Flächenprämien sind die Gefahr
Der Hauptteil der Subventionen, nämlich drei Viertel des 60 Milliarden Euro schweren EU-Agrarbudgets, fließt als sogenannte Flächenprämien an die Landwirte. Diese Zuschüsse werden pro Hektar und Jahr bewirtschafteter Fläche ausgezahlt. Bis 2010 waren das für bulgarische Bauern 93 Euro, ab 2013 sogar 158 Euro. Von den 295 Millionen, die 2016 insgesamt ausgezahlt wurden, ging fast die Hälfte an sehr wenige Großbetriebe.
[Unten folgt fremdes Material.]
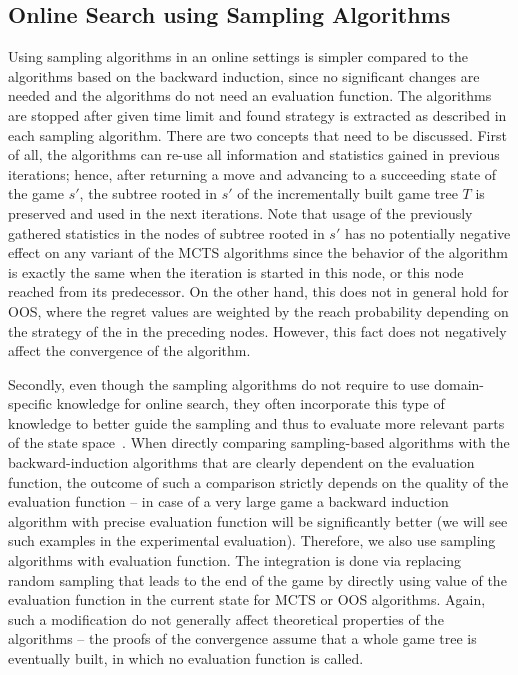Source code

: \subsection{Online Search using Sampling Algorithms}
Using sampling algorithms in an online settings is simpler compared to the algorithms based on the backward induction, since no significant changes are needed and the algorithms do not need an evaluation function.
The algorithms are stopped after given time limit and found strategy is extracted as described in each sampling algorithm.
There are two concepts that need to be discussed. 
First of all, the algorithms can re-use all information and statistics gained in previous iterations; hence, after returning a move and advancing to a succeeding state of the game $s'$, the subtree rooted in $s'$ of the incrementally built game tree $T$ is preserved and used in the next iterations. 
Note that usage of the previously gathered statistics in the nodes of subtree rooted in $s'$ has no potentially negative effect on any variant of the MCTS algorithms since the behavior of the algorithm is exactly the same when the iteration is started in this node, or this node reached from its predecessor. On the other hand, this does not in general hold for OOS, where the regret values are weighted by the reach probability depending on the strategy of the in the preceding nodes. However, this fact does not negatively affect the convergence of the algorithm.

Secondly, even though the sampling algorithms do not require to use domain-specific knowledge for online search, they often incorporate this type of knowledge to better guide the sampling and thus to evaluate more relevant parts of the state space~\cite{}. When directly comparing sampling-based algorithms with the backward-induction algorithms that are clearly dependent on the evaluation function, the outcome of such a comparison strictly depends on the quality of the evaluation function -- in case of a very large game a backward induction algorithm with precise evaluation function will be significantly better (we will see such examples in the experimental evaluation). Therefore, we also use sampling algorithms with evaluation function. The integration is done via replacing random sampling that leads to the end of the game by directly using value of the evaluation function in the current state for MCTS or OOS algorithms. Again, such a modification do not generally affect theoretical properties of the algorithms -- the proofs of the convergence assume that a whole game tree is eventually built, in which no evaluation function is called.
Von diesen Flächenprämien geht nach Meinung von Magdalene Trapp eine große Gefahr für die Artenvielfalt aus, weil sie einen Anreiz bieten, brachliegende oder bislang ungenutzte landwirtschaftliche Flächen, Lebensraum für Insekten und Vögel, in Äcker umzuwandeln.
„Um in den Genuss dieser Einkommenszuschüsse zu kommen, muss das Land offiziell als Ackerland deklariert worden sein. Es gibt aber offenbar Landwirte, die nur etwas anbauen, um die Subventionen zu bekommen, sie haben nie etwas geerntet“, berichtet Trapp.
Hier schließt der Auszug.